> [What is expected] All pictures should be dropped, and only the lines from the top of the entries below through the line containing "- New Feature: Integrated" repeated exactly, both ends included.

> [Dataset records]
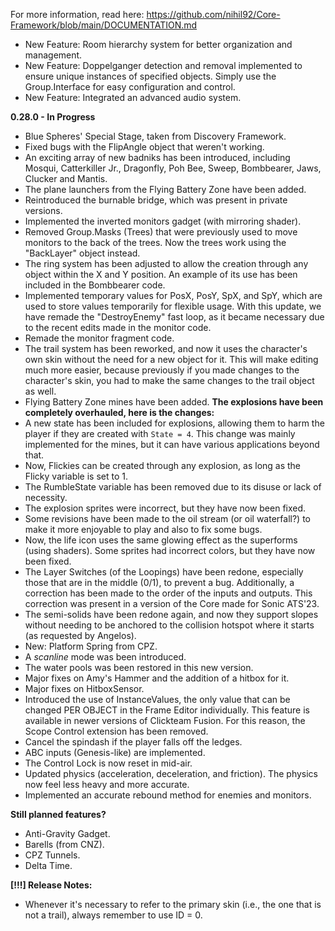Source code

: For more information, read here: https://github.com/nihil92/Core-Framework/blob/main/DOCUMENTATION.md

- New Feature: Room hierarchy system for better organization and management.
- New Feature: Doppelganger detection and removal implemented to ensure unique instances of specified objects. Simply use the Group.Interface for easy configuration and control.
- New Feature: Integrated an advanced audio system.

**0.28.0 - In Progress**


- Blue Spheres' Special Stage, taken from Discovery Framework.
- Fixed bugs with the FlipAngle object that weren't working.
- An exciting array of new badniks has been introduced, including Mosqui, Catterkiller Jr., Dragonfly, Poh Bee, Sweep, Bombbearer, Jaws, Clucker and Mantis.
- The plane launchers from the Flying Battery Zone have been added.
- Reintroduced the burnable bridge, which was present in private versions.
- Implemented the inverted monitors gadget (with mirroring shader).
- Removed Group.Masks (Trees) that were previously used to move monitors to the back of the trees. Now the trees work using the "BackLayer" object instead.
- The ring system has been adjusted to allow the creation through any object within the X and Y position. An example of its use has been included in the Bombbearer code.
- Implemented temporary values for PosX, PosY, SpX, and SpY, which are used to store values temporarily for flexible usage. With this update, we have remade the "DestroyEnemy" fast loop, as it became necessary due to the recent edits made in the monitor code.
- Remade the monitor fragment code.
- The trail system has been reworked, and now it uses the character's own skin without the need for a new object for it. This will make editing much more easier, because previously if you made changes to the character's skin, you had to make the same changes to the trail object as well.
- Flying Battery Zone mines have been added. 
**The explosions have been completely overhauled, here is the changes:**
- A new state has been included for explosions, allowing them to harm the player if they are created with ``State = 4``. This change was mainly implemented for the mines, but it can have various applications beyond that.
- Now, Flickies can be created through any explosion, as long as the Flicky variable is set to 1.
- The RumbleState variable has been removed due to its disuse or lack of necessity.
- The explosion sprites were incorrect, but they have now been fixed.
- Some revisions have been made to the oil stream (or oil waterfall?) to make it more enjoyable to play and also to fix some bugs.
- Now, the life icon uses the same glowing effect as the superforms (using shaders). Some sprites had incorrect colors, but they have now been fixed.
- The Layer Switches (of the Loopings) have been redone, especially those that are in the middle (0/1), to prevent a bug. Additionally, a correction has been made to the order of the inputs and outputs. This correction was present in a version of the Core made for Sonic ATS'23.
- The semi-solids have been redone again, and now they support slopes without needing to be anchored to the collision hotspot where it starts (as requested by Angelos).
- New: Platform Spring from CPZ.
- A _scanline_ mode was been introduced.
- The water pools was been restored in this new version.
- Major fixes on Amy's Hammer and the addition of a hitbox for it.
- Major fixes on HitboxSensor.
- Introduced the use of InstanceValues, the only value that can be changed PER OBJECT in the Frame Editor individually. This feature is available in newer versions of Clickteam Fusion. For this reason, the Scope Control extension has been removed. 
- Cancel the spindash if the player falls off the ledges.
- ABC inputs (Genesis-like) are implemented.
- The Control Lock is now reset in mid-air.
- Updated physics (acceleration, deceleration, and friction). The physics now feel less heavy and more accurate.
- Implemented an accurate rebound method for enemies and monitors.

**Still planned features?**

- Anti-Gravity Gadget.
- Barells (from CNZ).
- CPZ Tunnels.
- Delta Time.

**[!!!] Release Notes:**
- Whenever it's necessary to refer to the primary skin (i.e., the one that is not a trail), always remember to use ID = 0.
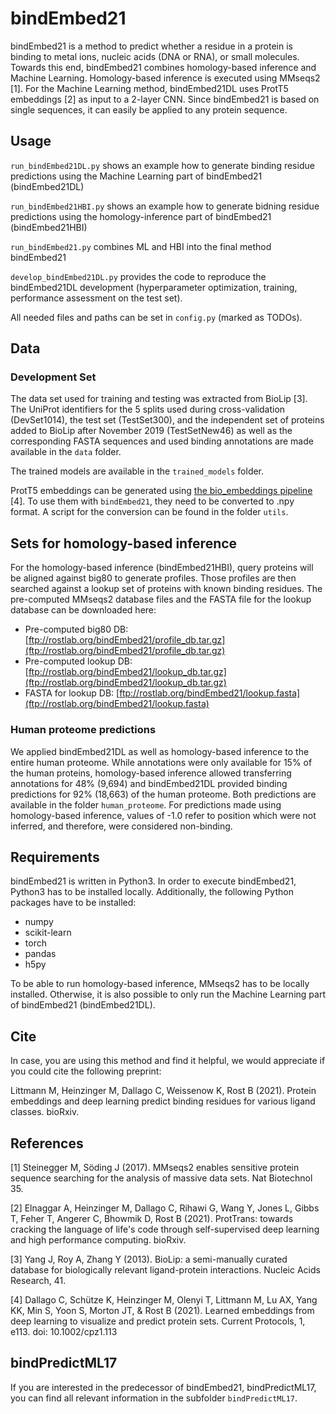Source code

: # bindEmbed21

bindEmbed21 is a method to predict whether a residue in a protein is binding to metal ions, nucleic acids (DNA or RNA), or small molecules. Towards this end, bindEmbed21 combines homology-based inference and Machine Learning. Homology-based inference is executed using MMseqs2 [1]. For the Machine Learning method, bindEmbed21DL uses ProtT5 embeddings [2] as input to a 2-layer CNN. Since bindEmbed21 is based on single sequences, it can easily be applied to any protein sequence.

## Usage

`run_bindEmbed21DL.py` shows an example how to generate binding residue predictions using the Machine Learning part of bindEmbed21 (bindEmbed21DL)

`run_bindEmbed21HBI.py` shows an example how to generate bidning residue predictions using the homology-inference part of bindEmbed21 (bindEmbed21HBI)

`run_bindEmbed21.py` combines ML and HBI into the final method bindEmbed21

`develop_bindEmbed21DL.py` provides the code to reproduce the bindEmbed21DL development (hyperparameter optimization, training, performance assessment on the test set).

All needed files and paths can be set in `config.py` (marked as TODOs).

## Data

### Development Set

The data set used for training and testing was extracted from BioLip [3]. The UniProt identifiers for the 5 splits used during cross-validation (DevSet1014), the test set (TestSet300), and the independent set of proteins added to BioLip after November 2019 (TestSetNew46) as well as the corresponding FASTA sequences and used binding annotations are made available in the `data` folder.

The trained models are available in the `trained_models` folder.

ProtT5 embeddings can be generated using [the bio_embeddings pipeline](https://github.com/sacdallago/bio_embeddings) [4]. To use them with `bindEmbed21`, they need to be converted to .npy format. A script for the conversion can be found in the folder `utils`.

## Sets for homology-based inference
For the homology-based inference (bindEmbed21HBI), query proteins will be aligned against big80 to generate profiles. Those profiles are then searched against a lookup set of proteins with known binding residues. The pre-computed MMseqs2 database files and the FASTA file for the lookup database can be downloaded here:

* Pre-computed big80 DB: [ftp://rostlab.org/bindEmbed21/profile_db.tar.gz](ftp://rostlab.org/bindEmbed21/profile_db.tar.gz)
* Pre-computed lookup DB: [ftp://rostlab.org/bindEmbed21/lookup_db.tar.gz](ftp://rostlab.org/bindEmbed21/lookup_db.tar.gz)
* FASTA for lookup DB: [ftp://rostlab.org/bindEmbed21/lookup.fasta](ftp://rostlab.org/bindEmbed21/lookup.fasta)

### Human proteome predictions

We applied bindEmbed21DL as well as homology-based inference to the entire human proteome. While annotations were only available for 15% of the human proteins, homology-based inference allowed transferring annotations for 48% (9,694) and bindEmbed21DL provided binding predictions for 92% (18,663) of the human proteome. Both predictions are available in the folder `human_proteome`. For predictions made using homology-based inference, values of -1.0 refer to position which were not inferred, and therefore, were considered non-binding.

## Requirements

bindEmbed21 is written in Python3. In order to execute bindEmbed21, Python3 has to be installed locally. Additionally, the following Python packages have to be installed:
- numpy
- scikit-learn
- torch
- pandas
- h5py

To be able to run homology-based inference, MMseqs2 has to be locally installed. Otherwise, it is also possible to only run the Machine Learning part of bindEmbed21 (bindEmbed21DL).

## Cite

In case, you are using this method and find it helpful, we would appreciate if you could cite the following preprint:

Littmann M, Heinzinger M, Dallago C, Weissenow K, Rost B (2021). Protein embeddings and deep learning predict binding residues for various ligand classes. bioRxiv.


## References
[1] Steinegger M, Söding J (2017). MMseqs2 enables sensitive protein sequence searching for the analysis of massive data sets. Nat Biotechnol 35.

[2] Elnaggar A, Heinzinger M, Dallago C, Rihawi G, Wang Y, Jones L, Gibbs T, Feher T, Angerer C, Bhowmik D, Rost B (2021). ProtTrans: towards cracking the language of life's code through self-supervised deep learning and high performance computing. bioRxiv.

[3] Yang J, Roy A, Zhang Y (2013). BioLip: a semi-manually curated database for biologically relevant ligand-protein interactions. Nucleic Acids Research, 41.

[4] Dallago C, Schütze K, Heinzinger M, Olenyi T, Littmann M, Lu AX, Yang KK, Min S, Yoon S, Morton JT, & Rost B (2021). Learned embeddings from deep learning to visualize and predict protein sets. Current Protocols, 1, e113. doi: 10.1002/cpz1.113


## bindPredictML17
If you are interested in the predecessor of bindEmbed21, bindPredictML17, you can find all relevant information in the subfolder `bindPredictML17`.

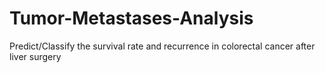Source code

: # Tumor-Metastases-Analysis
Predict/Classify the survival rate and recurrence in colorectal cancer after liver surgery
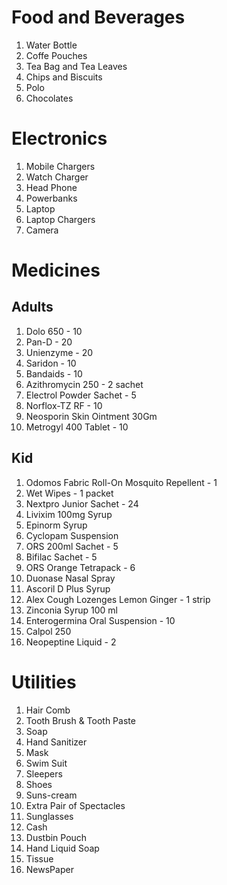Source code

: # Food and Beverages 
1. Water Bottle
2. Coffe Pouches
3. Tea Bag and Tea Leaves
4. Chips and Biscuits
5. Polo
6. Chocolates

# Electronics
1. Mobile Chargers
2. Watch Charger
3. Head Phone
4. Powerbanks
5. Laptop
6. Laptop Chargers
7. Camera

# Medicines
## Adults
1. Dolo 650 - 10
2. Pan-D - 20
3. Unienzyme - 20
4. Saridon - 10
5. Bandaids - 10
6. Azithromycin 250 - 2 sachet
7. Electrol Powder Sachet - 5
8. Norflox-TZ RF - 10
9. Neosporin Skin Ointment 30Gm
10. Metrogyl 400 Tablet - 10


## Kid
1. Odomos Fabric Roll-On Mosquito Repellent - 1
2. Wet Wipes - 1 packet
3. Nextpro Junior Sachet - 24
4. Livixim 100mg Syrup
5. Epinorm Syrup
6. Cyclopam Suspension
7. ORS 200ml Sachet - 5
8. Bifilac Sachet - 5
9. ORS Orange Tetrapack - 6
10. Duonase Nasal Spray
11. Ascoril D Plus Syrup
12. Alex Cough Lozenges Lemon Ginger - 1 strip
13. Zinconia Syrup 100 ml
14. Enterogermina Oral Suspension - 10
15. Calpol 250
16. Neopeptine Liquid - 2


# Utilities
1. Hair Comb
2. Tooth Brush & Tooth Paste
3. Soap
4. Hand Sanitizer
5. Mask
6. Swim Suit
7. Sleepers
8. Shoes
9. Suns-cream
10. Extra Pair of Spectacles
11. Sunglasses
12. Cash
13. Dustbin Pouch
14. Hand Liquid Soap
15. Tissue
16. NewsPaper
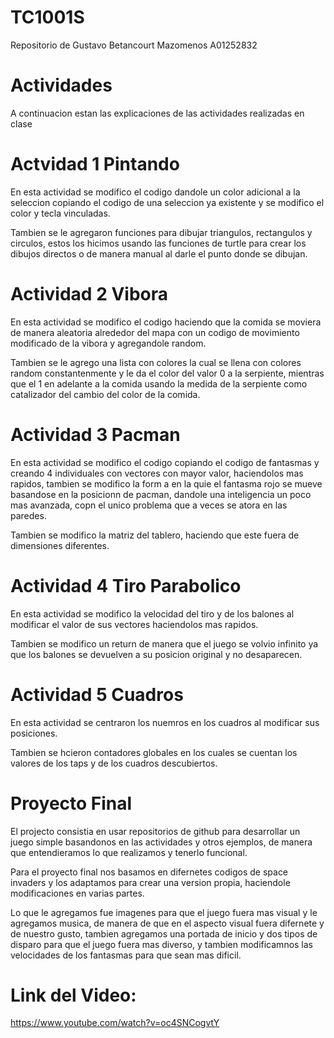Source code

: # TC1001S
Repositorio de Gustavo Betancourt Mazomenos
A01252832

# Actividades

A continuacion estan las explicaciones de las actividades realizadas en clase

# Actvidad 1 Pintando

En esta actividad se modifico el codigo dandole un color adicional a la seleccion copiando el codigo de una seleccion ya existente y se modifico el color y tecla vinculadas.

Tambien se le agregaron funciones para dibujar triangulos, rectangulos y circulos, estos los hicimos usando las funciones de turtle para crear los dibujos directos o de manera manual al darle el punto donde se dibujan.

# Actividad 2 Vibora

En esta actividad se modifico el codigo haciendo que la comida se moviera de manera aleatoria alrededor del mapa con un codigo de movimiento modificado de la vibora y agregandole random.

Tambien se le agrego una lista con colores la cual se llena con colores random constantenmente y le da el color del valor 0 a la serpiente, mientras que el 1 en adelante a la comida usando la medida de la serpiente como catalizador del cambio del color de la comida. 

# Actividad 3 Pacman

En esta actividad se modifico el codigo copiando el codigo de fantasmas y creando 4 individuales con vectores con mayor valor, haciendolos mas rapidos, tambien se modifico la form a en la quie el fantasma rojo se mueve basandose en la posicionn de pacman, dandole una inteligencia un poco mas avanzada, copn el unico problema que a veces se atora en las paredes.

Tambien se modifico la matriz del tablero, haciendo que este fuera de dimensiones diferentes.

# Actividad 4 Tiro Parabolico

En esta actividad se modifico la velocidad del tiro y de los balones al modificar el valor de sus vectores haciendolos mas rapidos.

Tambien se modifico un return de manera que el juego se volvio infinito ya que los balones se devuelven a su posicion original y no desaparecen.

# Actividad 5 Cuadros

En esta actividad se centraron los nuemros en los cuadros al modificar sus posiciones.

Tambien se hcieron contadores globales en los cuales se cuentan los valores de los taps y de los cuadros descubiertos.

# Proyecto Final

El projecto consistia en usar repositorios de github para desarrollar un juego simple basandonos en las actividades y otros ejemplos, de manera que entendieramos lo que realizamos y tenerlo funcional.

Para el proyecto final nos basamos en difernetes codigos de space invaders y los adaptamos para crear una version propia, haciendole modificaciones en varias partes.

Lo que le agregamos fue imagenes para que el juego fuera mas visual y le agregamos musica, de manera de que en el aspecto visual fuera difernete y de nuestro gusto, tambien agregamos una portada de inicio y dos tipos de disparo para que el juego fuera mas diverso, y tambien modificamnos las velocidades de los fantasmas para que sean mas dificil.

# Link del Video:

https://www.youtube.com/watch?v=oc4SNCogvtY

> [Response area]
Source code

: For more information, read here: https://github.com/nihil92/Core-Framework/blob/main/DOCUMENTATION.md

- New Feature: Room hierarchy system for better organization and management.
- New Feature: Doppelganger detection and removal implemented to ensure unique instances of specified objects. Simply use the Group.Interface for easy configuration and control.
- New Feature: Integrated an advanced audio system.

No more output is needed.